» The problem: Leave every picture out and give back the lines below from the first through the line that holds "# Panoptic-Segmentation", exactly as written.

Start of Block

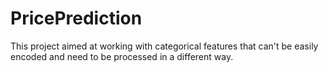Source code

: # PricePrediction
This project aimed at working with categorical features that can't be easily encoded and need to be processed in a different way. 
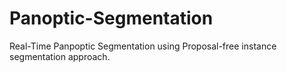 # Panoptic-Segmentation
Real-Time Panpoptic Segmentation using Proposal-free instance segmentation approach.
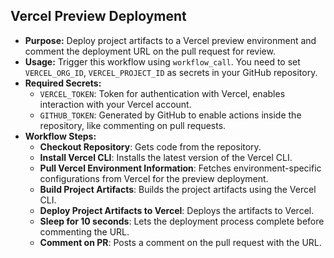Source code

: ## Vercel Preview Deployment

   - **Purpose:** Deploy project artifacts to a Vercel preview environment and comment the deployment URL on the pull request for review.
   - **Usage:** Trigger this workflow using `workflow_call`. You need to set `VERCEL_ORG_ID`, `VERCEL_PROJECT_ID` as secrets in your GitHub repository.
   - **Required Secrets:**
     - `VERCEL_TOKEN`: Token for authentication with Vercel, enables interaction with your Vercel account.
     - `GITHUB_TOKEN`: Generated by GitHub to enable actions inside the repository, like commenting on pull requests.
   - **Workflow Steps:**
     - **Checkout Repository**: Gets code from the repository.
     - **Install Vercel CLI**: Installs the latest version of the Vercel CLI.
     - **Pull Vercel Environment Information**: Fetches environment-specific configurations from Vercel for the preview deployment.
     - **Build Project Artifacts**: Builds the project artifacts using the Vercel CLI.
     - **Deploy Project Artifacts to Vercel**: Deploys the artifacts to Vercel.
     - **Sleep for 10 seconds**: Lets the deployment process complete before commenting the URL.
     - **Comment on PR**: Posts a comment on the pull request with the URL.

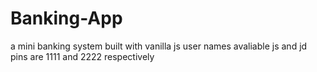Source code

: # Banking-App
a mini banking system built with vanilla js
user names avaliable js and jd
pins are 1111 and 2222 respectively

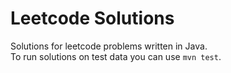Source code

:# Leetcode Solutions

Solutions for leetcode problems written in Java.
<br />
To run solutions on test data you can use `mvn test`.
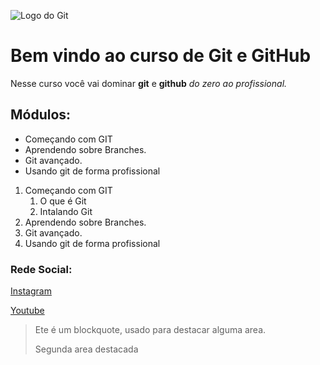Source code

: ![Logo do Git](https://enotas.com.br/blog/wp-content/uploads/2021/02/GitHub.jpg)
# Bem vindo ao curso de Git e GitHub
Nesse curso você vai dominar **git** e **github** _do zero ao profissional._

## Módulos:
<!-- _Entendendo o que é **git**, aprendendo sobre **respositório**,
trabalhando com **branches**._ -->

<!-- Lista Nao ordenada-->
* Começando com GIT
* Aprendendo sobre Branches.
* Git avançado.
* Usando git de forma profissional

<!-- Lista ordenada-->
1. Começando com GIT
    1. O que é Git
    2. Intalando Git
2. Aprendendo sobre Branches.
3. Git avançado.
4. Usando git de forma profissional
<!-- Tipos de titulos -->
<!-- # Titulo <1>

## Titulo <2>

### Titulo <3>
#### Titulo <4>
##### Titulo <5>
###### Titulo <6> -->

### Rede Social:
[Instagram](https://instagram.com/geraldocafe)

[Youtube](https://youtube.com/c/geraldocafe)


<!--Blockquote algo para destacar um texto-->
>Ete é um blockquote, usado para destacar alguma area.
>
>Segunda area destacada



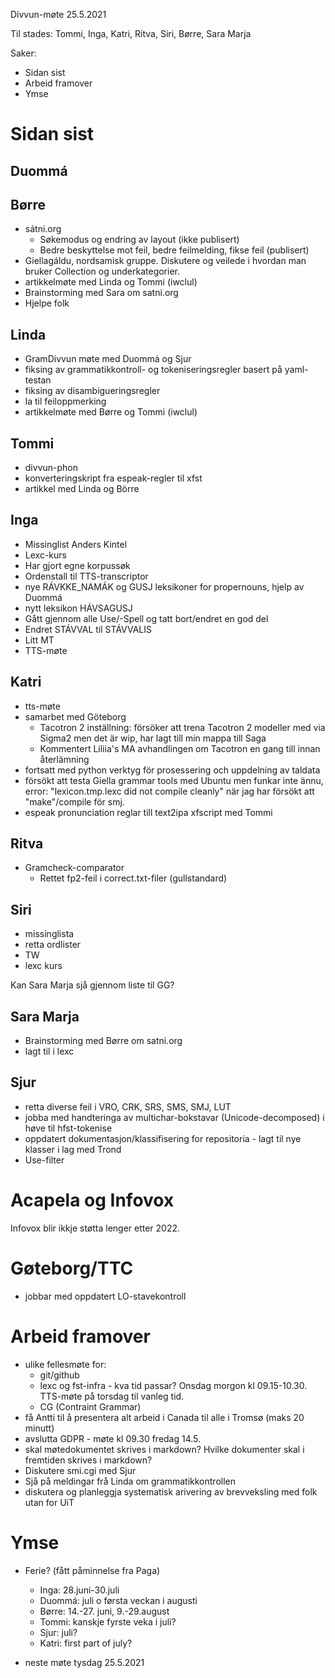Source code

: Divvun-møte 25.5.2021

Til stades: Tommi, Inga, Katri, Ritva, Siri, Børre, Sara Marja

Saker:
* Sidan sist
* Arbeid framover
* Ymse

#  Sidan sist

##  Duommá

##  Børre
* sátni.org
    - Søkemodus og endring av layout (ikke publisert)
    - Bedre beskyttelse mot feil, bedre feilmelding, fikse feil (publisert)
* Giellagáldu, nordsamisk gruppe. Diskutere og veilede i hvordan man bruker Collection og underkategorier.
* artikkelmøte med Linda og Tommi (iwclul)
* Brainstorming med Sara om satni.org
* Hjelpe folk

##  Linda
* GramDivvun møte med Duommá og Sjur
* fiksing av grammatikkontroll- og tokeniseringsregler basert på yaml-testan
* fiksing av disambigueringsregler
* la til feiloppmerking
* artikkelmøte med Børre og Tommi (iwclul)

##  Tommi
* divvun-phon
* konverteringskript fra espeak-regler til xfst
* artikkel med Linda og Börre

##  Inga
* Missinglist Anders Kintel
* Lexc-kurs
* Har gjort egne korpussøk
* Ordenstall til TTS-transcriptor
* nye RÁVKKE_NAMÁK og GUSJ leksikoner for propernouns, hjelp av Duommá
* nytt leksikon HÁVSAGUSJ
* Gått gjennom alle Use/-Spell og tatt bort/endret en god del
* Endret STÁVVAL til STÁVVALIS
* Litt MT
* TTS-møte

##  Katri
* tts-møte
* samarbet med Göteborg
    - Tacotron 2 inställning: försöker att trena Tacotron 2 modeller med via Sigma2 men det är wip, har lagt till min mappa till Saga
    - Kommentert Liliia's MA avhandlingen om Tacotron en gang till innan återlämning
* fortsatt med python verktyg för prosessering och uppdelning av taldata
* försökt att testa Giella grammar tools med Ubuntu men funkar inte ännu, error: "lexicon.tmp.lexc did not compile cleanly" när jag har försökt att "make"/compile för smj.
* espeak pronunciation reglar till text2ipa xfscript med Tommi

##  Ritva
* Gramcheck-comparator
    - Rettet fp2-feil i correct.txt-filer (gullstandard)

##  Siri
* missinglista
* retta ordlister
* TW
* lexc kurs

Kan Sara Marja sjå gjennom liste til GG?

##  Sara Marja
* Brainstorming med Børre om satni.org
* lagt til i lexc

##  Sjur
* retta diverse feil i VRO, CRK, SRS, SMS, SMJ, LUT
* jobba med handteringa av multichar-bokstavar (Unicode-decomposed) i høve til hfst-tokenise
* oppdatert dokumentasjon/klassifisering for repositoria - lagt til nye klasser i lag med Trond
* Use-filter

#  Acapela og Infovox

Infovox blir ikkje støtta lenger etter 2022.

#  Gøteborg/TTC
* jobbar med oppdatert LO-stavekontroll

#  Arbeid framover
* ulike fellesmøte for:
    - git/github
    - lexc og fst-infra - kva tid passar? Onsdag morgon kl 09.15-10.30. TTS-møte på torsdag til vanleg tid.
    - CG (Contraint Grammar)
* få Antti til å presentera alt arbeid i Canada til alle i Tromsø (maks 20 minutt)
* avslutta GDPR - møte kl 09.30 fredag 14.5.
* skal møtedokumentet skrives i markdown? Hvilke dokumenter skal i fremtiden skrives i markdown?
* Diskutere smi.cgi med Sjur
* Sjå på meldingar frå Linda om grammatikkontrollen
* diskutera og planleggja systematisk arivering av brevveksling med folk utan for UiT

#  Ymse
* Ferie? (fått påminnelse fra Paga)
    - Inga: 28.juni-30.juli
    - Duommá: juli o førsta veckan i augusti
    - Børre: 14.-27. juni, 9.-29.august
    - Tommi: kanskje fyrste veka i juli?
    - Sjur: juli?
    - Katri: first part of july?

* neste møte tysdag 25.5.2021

End of Block

» Solution for this problem:
Source code

: # PricePrediction
This project aimed at working with categorical features that can't be easily encoded and need to be processed in a different way. 
 # Panoptic-Segmentation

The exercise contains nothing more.